DIRECTIONS:
The entries below contain a line with "working as specified" and a line with "deze test betrekking**.". Retype exactly everything from the first down to the second, both included, and nothing else.

WORKING DATA:
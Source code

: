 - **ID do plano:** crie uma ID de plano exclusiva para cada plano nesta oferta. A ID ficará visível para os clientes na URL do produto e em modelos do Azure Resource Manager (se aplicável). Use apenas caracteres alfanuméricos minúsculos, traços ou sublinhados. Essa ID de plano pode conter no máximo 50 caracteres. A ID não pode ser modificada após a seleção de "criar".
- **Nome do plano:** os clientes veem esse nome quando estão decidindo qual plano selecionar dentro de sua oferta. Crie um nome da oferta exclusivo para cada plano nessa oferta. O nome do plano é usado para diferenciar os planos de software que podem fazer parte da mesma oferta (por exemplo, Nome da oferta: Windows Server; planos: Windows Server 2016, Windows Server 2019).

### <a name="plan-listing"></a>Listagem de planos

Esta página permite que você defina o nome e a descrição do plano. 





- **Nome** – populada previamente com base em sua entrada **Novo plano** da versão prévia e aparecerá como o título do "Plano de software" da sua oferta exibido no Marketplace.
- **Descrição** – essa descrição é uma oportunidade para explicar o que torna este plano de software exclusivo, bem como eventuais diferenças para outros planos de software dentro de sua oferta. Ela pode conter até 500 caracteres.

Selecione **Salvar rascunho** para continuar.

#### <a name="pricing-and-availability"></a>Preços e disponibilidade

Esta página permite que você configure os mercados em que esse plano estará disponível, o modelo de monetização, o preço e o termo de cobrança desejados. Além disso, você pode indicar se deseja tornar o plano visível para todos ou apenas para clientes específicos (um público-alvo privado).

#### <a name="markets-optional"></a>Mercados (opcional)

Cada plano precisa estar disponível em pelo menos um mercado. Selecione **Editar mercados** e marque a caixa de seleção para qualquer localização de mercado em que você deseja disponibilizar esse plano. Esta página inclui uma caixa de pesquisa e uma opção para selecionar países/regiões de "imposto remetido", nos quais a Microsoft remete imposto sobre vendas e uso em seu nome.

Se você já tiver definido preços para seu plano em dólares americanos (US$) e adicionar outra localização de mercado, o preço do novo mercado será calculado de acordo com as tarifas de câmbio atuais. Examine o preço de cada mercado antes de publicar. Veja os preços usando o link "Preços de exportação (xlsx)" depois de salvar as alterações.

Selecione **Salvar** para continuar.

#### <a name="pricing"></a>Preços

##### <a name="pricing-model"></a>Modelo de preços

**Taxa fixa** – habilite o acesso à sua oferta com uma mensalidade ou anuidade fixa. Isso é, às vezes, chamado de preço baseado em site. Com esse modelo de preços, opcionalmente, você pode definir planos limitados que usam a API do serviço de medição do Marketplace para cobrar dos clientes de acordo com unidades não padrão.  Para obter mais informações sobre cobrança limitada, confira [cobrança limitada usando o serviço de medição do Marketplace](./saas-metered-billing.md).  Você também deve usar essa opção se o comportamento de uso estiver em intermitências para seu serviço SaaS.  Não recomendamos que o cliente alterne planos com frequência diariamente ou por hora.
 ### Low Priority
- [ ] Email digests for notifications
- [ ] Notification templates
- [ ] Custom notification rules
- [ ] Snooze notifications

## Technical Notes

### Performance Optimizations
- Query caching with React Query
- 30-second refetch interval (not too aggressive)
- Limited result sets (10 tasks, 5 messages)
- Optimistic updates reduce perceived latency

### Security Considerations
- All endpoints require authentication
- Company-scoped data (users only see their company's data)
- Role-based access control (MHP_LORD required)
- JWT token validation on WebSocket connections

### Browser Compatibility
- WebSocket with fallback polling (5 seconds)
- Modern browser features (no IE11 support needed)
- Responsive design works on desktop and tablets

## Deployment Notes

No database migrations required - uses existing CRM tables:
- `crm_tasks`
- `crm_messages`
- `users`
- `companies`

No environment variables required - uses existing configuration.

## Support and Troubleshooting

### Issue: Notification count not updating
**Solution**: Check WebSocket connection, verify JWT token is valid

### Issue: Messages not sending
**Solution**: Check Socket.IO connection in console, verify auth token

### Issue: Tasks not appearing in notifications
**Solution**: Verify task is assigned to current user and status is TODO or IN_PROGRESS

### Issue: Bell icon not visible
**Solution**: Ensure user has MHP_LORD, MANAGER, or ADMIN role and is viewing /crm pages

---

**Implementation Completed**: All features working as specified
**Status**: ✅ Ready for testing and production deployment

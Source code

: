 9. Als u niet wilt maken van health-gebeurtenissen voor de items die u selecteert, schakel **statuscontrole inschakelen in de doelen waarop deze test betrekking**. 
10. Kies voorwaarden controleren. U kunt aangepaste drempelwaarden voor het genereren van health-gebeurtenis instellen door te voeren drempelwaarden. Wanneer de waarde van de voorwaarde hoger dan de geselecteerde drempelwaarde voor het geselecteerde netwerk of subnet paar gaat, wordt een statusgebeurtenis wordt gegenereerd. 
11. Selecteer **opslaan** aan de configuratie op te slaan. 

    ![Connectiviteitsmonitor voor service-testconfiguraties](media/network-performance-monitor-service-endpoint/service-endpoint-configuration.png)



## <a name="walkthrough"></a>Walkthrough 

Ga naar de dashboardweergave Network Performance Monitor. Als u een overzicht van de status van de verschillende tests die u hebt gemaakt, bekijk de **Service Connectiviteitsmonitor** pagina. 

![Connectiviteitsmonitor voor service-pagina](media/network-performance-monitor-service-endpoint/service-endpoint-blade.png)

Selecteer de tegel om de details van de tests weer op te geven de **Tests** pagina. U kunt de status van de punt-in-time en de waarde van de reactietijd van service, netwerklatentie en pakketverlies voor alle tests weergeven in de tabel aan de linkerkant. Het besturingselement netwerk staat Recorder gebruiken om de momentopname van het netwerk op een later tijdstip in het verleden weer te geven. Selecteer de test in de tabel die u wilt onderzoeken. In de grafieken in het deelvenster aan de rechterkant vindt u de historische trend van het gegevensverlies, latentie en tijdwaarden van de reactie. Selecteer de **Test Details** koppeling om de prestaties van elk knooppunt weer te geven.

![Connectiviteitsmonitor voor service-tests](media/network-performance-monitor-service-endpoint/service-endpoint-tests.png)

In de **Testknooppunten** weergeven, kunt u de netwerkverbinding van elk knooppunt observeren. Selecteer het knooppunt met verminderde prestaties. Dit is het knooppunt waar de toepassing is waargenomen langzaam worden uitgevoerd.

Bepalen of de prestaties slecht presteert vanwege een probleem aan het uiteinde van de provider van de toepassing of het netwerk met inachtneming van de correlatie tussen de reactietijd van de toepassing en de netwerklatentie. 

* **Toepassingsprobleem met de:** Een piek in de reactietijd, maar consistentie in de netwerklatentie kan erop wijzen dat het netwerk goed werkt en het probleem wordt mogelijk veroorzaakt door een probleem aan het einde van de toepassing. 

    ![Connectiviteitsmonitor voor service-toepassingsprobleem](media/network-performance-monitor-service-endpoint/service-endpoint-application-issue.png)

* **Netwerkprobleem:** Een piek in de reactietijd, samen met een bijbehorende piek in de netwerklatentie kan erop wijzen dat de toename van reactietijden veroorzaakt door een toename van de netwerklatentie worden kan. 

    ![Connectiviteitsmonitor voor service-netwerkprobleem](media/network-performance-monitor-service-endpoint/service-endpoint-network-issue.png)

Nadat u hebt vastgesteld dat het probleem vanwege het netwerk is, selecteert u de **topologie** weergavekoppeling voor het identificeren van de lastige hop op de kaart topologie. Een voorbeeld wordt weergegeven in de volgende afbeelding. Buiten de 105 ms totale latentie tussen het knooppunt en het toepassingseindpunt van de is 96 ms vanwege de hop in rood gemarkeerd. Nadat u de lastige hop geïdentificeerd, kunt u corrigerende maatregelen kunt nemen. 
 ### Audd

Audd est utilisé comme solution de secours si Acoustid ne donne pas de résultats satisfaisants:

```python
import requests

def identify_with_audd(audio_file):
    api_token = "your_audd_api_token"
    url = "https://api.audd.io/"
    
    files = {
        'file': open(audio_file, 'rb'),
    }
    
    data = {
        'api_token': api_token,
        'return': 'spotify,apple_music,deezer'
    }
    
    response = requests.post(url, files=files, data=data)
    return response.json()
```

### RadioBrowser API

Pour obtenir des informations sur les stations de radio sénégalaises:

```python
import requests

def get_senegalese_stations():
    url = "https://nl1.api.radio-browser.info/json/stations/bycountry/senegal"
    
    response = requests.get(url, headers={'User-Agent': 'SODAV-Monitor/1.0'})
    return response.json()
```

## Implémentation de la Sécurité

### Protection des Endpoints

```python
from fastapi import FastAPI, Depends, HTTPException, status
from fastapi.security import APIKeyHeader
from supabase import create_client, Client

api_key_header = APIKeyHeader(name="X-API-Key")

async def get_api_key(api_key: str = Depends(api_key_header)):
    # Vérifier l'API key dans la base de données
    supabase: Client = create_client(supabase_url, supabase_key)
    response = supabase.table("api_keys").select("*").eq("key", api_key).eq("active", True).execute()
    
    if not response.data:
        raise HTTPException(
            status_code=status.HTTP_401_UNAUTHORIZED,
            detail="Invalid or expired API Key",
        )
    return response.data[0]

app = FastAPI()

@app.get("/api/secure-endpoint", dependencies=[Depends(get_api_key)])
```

EXERCISE OUTPUT:
**Implementation Completed**: All features working as specified
**Status**: ✅ Ready for testing and production deployment

Source code

: 9. Als u niet wilt maken van health-gebeurtenissen voor de items die u selecteert, schakel **statuscontrole inschakelen in de doelen waarop deze test betrekking**. 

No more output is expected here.